On Thursday, Strategy’s perpetual preferred stock STRC closed at $92.50, a 7.5% discount to its $100 par value — the widest gap since issuance in early 2025. The market is pricing in a risk that Michael Saylor’s own breakeven metric glosses over. While the company promotes a 'BTC Breakeven ARR' of just 3.3% to claim sustainability, the underlying data tells a more precarious story.
The mechanism is now well understood: Strategy issues preferred stock (STRC) with a fixed 11.5% annual dividend rate, uses the proceeds to acquire Bitcoin, and relies on Bitcoin price appreciation to fund those dividends. The equity buffer stands at $53.8 billion in Bitcoin holdings (843,000 BTC) against $13.5 billion in preferred stock outstanding, with a cash buffer of $2.55 billion. On paper, the math appears manageable — a Bitcoin gain of only 3.3% per year would theoretically cover the $1.55 billion annual dividend obligation. But that calculation assumes King's X: no selling of Bitcoin, no price decline, and no acceleration of dividend growth.
The 3.3% breakeven is a static measure in a dynamic market. Bitcoin is currently trading 49% below its October 2025 all-time high. Since the preferred stock’s inception, Strategy has already paid 23 consecutive dividends, but the Q1 2026 dividend payment represented a 20x year-over-year increase — a direct result of the preferred stock base expanding from a few hundred million to $13.5 billion. Ledgers don't lie, but they can be interpreted selectively. The cash buffer of $2.55 billion covers only 1.6 years of dividends at the current burn rate. If Bitcoin fails to appreciate, Strategy will be forced to sell BTC to meet obligations.
Here’s where the forensic analysis becomes critical. Based on my years auditing complex financial products in the crypto space, I see parallels to the 2022 Terra collapse — not in mechanism, but in the reliance on a positive price assumption to service liabilities. The record shows that STRC has traded below par for 30 consecutive trading days — a vote of no confidence from the fixed-income market. Documentation confirms that the dividend coverage ratio is deteriorating: the company’s own filings indicate that Bitcoin sales for dividend payments totaled 3,437 BTC in a single day in April 2026, as noted by JPMorgan’s warning of $1.25 billion in sell pressure.
The core risk is not bankruptcy tomorrow but a slow bleed that becomes a spiral. Each Bitcoin sale to pay dividends reduces the asset base that generates the capital gains needed for future dividends. If the market perceives this as a structural seller, the discount on STRC widens further, making it harder to issue new preferred stock to roll over obligations. This is the debt spirale that critics have flagged. Saylor’s 3.3% breakeven assumes Bitcoin appreciation is linear; the reality is that price action is volatile and heavily influenced by supply overhangs — including Strategy’s own.
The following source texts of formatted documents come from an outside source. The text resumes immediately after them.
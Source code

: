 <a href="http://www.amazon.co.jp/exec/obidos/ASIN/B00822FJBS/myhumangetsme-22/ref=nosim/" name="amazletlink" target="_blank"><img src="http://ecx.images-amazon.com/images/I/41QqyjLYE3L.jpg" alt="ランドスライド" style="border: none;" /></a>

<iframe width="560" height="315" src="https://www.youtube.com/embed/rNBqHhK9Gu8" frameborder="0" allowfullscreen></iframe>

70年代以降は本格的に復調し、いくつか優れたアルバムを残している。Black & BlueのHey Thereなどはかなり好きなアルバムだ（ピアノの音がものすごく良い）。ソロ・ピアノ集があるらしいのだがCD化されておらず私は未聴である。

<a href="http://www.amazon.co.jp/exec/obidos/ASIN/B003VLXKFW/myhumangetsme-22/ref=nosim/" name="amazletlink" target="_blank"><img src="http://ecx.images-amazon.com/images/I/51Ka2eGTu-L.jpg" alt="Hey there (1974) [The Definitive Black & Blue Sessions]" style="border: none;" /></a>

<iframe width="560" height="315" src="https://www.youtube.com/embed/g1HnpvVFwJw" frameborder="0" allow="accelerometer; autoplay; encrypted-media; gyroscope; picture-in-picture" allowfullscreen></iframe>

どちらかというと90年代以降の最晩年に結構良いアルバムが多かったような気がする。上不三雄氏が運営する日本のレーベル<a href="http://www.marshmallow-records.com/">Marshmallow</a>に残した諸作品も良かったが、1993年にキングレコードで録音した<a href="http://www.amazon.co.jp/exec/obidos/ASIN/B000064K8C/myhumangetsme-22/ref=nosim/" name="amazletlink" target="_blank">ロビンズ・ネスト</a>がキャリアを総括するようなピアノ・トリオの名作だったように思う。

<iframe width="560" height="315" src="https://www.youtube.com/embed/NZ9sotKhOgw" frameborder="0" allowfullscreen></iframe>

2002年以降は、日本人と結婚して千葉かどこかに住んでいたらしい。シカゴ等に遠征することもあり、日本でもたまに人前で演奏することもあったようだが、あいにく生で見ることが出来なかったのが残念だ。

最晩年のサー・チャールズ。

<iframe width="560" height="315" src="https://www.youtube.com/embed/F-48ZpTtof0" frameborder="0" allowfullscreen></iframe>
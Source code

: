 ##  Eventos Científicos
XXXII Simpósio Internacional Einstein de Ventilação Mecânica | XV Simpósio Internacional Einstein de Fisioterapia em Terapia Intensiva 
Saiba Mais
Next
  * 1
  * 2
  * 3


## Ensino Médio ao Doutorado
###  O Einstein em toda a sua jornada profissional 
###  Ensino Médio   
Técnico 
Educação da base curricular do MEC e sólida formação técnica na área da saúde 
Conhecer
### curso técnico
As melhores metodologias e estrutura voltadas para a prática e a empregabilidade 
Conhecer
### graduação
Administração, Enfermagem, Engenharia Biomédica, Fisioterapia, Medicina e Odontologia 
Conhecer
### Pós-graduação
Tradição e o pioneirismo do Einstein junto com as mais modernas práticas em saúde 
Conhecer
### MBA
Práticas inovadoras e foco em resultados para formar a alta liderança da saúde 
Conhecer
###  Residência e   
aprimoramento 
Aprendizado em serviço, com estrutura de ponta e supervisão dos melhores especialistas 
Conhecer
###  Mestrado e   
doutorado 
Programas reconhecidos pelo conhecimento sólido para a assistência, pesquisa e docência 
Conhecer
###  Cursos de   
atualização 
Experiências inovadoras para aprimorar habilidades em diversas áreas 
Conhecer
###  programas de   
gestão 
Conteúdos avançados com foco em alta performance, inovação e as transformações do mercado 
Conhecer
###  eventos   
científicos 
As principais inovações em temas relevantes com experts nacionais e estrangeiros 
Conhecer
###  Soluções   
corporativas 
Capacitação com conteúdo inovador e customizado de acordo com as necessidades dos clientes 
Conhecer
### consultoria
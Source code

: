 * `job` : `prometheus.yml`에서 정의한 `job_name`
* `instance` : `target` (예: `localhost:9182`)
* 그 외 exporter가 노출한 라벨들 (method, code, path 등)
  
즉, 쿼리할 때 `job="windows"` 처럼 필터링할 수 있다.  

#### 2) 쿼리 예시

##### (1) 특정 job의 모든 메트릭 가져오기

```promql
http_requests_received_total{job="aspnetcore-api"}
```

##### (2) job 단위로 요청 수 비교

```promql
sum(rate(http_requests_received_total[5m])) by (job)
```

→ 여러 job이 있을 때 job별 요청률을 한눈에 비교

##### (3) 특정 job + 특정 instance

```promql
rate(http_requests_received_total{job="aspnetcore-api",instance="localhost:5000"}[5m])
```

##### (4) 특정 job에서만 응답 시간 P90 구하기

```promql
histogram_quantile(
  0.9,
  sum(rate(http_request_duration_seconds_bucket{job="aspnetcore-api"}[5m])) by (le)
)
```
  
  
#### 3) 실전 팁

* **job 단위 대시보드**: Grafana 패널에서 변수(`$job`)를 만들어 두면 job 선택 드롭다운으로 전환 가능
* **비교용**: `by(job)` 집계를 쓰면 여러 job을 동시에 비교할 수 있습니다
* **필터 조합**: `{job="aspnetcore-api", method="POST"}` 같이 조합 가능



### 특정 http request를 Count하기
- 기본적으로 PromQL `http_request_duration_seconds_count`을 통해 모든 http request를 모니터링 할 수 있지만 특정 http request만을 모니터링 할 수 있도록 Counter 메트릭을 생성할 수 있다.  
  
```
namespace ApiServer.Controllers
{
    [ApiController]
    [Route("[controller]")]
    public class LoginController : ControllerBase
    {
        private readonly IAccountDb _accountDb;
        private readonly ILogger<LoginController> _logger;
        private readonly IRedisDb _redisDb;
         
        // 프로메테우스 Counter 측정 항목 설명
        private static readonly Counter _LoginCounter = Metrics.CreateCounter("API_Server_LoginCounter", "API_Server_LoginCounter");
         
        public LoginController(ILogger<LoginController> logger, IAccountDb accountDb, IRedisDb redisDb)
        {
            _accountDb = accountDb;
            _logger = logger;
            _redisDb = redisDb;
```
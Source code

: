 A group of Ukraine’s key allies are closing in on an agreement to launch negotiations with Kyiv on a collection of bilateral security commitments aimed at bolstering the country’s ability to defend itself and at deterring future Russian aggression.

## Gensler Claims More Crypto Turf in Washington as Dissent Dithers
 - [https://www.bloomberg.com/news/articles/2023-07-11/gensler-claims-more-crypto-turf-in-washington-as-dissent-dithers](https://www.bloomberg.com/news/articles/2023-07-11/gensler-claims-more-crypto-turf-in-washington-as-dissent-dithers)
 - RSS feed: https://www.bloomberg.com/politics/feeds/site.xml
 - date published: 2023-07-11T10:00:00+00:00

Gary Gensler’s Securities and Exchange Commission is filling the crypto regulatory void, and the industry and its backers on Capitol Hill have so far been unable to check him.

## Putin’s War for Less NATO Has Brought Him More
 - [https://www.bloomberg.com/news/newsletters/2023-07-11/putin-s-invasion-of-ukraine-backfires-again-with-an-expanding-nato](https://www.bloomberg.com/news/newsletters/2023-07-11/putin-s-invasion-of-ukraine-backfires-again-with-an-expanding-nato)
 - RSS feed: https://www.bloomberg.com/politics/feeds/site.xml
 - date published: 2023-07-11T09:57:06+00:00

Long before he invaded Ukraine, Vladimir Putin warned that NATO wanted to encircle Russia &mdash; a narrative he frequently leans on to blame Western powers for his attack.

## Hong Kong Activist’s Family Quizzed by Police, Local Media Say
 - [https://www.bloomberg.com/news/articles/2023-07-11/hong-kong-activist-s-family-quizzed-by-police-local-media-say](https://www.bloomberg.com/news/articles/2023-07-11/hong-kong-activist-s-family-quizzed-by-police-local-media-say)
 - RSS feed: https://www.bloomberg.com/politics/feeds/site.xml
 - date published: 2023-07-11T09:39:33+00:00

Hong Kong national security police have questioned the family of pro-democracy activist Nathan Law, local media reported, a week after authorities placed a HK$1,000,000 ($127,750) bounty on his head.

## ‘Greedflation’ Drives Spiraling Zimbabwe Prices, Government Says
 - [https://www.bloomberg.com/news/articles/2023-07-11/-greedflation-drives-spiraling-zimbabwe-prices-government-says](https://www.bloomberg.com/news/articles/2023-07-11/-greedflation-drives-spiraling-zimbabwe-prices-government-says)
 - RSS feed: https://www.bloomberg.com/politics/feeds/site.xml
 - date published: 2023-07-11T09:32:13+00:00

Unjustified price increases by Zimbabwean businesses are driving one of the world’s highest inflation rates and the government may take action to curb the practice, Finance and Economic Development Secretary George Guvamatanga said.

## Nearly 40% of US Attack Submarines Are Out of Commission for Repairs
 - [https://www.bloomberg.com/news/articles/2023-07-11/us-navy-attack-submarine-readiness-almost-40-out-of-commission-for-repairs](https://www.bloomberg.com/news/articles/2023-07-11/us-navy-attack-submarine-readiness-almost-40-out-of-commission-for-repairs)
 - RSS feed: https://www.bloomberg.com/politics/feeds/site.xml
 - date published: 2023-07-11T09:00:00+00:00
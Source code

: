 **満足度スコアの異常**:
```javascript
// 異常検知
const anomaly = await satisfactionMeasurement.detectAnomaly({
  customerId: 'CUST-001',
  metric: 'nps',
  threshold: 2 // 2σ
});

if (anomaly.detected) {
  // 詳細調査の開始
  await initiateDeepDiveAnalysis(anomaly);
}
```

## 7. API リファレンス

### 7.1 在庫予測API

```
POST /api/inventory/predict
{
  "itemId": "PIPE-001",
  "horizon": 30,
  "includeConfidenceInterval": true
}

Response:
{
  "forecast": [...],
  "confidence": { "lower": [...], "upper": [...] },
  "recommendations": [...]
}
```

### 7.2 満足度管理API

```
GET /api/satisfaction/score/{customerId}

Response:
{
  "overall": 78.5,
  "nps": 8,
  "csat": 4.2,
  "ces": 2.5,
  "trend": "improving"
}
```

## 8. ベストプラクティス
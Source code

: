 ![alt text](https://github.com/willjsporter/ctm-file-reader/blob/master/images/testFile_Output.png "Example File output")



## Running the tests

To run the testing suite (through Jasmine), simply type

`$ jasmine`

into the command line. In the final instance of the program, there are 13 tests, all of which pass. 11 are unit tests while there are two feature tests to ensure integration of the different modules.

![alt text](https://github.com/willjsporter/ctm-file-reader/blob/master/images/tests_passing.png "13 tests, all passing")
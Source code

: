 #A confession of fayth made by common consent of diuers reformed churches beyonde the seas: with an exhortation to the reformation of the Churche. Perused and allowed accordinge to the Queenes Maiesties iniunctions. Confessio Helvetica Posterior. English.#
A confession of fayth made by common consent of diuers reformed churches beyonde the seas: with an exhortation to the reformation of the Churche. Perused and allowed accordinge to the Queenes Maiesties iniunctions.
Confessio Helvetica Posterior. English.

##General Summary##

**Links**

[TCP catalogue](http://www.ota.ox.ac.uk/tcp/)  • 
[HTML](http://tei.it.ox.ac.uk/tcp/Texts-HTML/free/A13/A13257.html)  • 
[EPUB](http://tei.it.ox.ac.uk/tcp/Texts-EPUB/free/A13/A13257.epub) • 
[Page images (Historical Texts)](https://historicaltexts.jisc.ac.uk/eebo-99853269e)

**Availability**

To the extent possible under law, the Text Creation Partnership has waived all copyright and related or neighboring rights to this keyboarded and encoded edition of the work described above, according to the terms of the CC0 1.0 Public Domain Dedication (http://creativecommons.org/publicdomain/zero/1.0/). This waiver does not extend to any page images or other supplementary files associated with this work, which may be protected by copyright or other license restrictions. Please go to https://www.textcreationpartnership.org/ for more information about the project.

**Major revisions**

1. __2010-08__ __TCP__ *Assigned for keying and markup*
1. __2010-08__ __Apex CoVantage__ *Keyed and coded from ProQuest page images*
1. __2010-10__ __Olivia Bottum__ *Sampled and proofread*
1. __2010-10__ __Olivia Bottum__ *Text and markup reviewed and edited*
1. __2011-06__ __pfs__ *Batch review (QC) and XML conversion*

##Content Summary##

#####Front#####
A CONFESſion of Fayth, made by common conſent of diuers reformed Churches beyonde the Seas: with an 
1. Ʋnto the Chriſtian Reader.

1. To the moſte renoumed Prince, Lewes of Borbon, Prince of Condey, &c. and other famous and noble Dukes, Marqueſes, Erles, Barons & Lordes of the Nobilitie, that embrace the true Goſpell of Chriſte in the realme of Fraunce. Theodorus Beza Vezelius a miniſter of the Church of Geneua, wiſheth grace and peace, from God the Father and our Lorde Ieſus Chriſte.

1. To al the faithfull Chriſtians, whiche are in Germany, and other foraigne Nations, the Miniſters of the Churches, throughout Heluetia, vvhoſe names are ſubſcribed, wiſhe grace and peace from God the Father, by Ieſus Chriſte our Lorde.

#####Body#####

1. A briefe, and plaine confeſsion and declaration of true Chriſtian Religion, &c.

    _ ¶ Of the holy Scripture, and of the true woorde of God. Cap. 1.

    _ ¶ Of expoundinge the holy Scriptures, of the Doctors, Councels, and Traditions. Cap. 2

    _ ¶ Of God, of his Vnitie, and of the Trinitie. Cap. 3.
Contrarian to the narrative of 'sustainable yield,' the preferred stock structure actually introduces forced selling in a bear market. Unlike a traditional bond, the dividend is not optional; it must be paid in cash or through issuance of more stock. With the cash buffer shrinking, the company is increasingly reliant on BTC sales. The market has not fully priced in the feedback loop: every decline in Bitcoin price increases the required sell volume to meet dividends, which in turn puts more downward pressure on price. This is the blind spot in most bullish coverage.
Another unreported angle: the preferred stock holders have no governance rights over the Bitcoin strategy. They are passive investors dependent on Saylor’s judgment. Should the board ever decide to halt Bitcoin purchases or change the dividend policy, the legal recourse for STRC holders is limited. The Howey Test analysis shows that STRC is a registered security, but the strategy's reliance on a single volatile asset class may not have been fully disclosed in the offering documents. Regulators are likely watching.
The takeaway is stark: The next quarterly report will reveal whether Strategy can maintain its dividend without significant Bitcoin sales. If the cash buffer shrinks below $2 billion, the narrative shifts from 'sustainable' to 'survival'. Until then, the 3.3% breakeven metric should be viewed not as a reassurance, but as a red flag — a number that papers over structural fragility. The market is already voting with its wallet: STRC at $92.50 speaks louder than any tweet.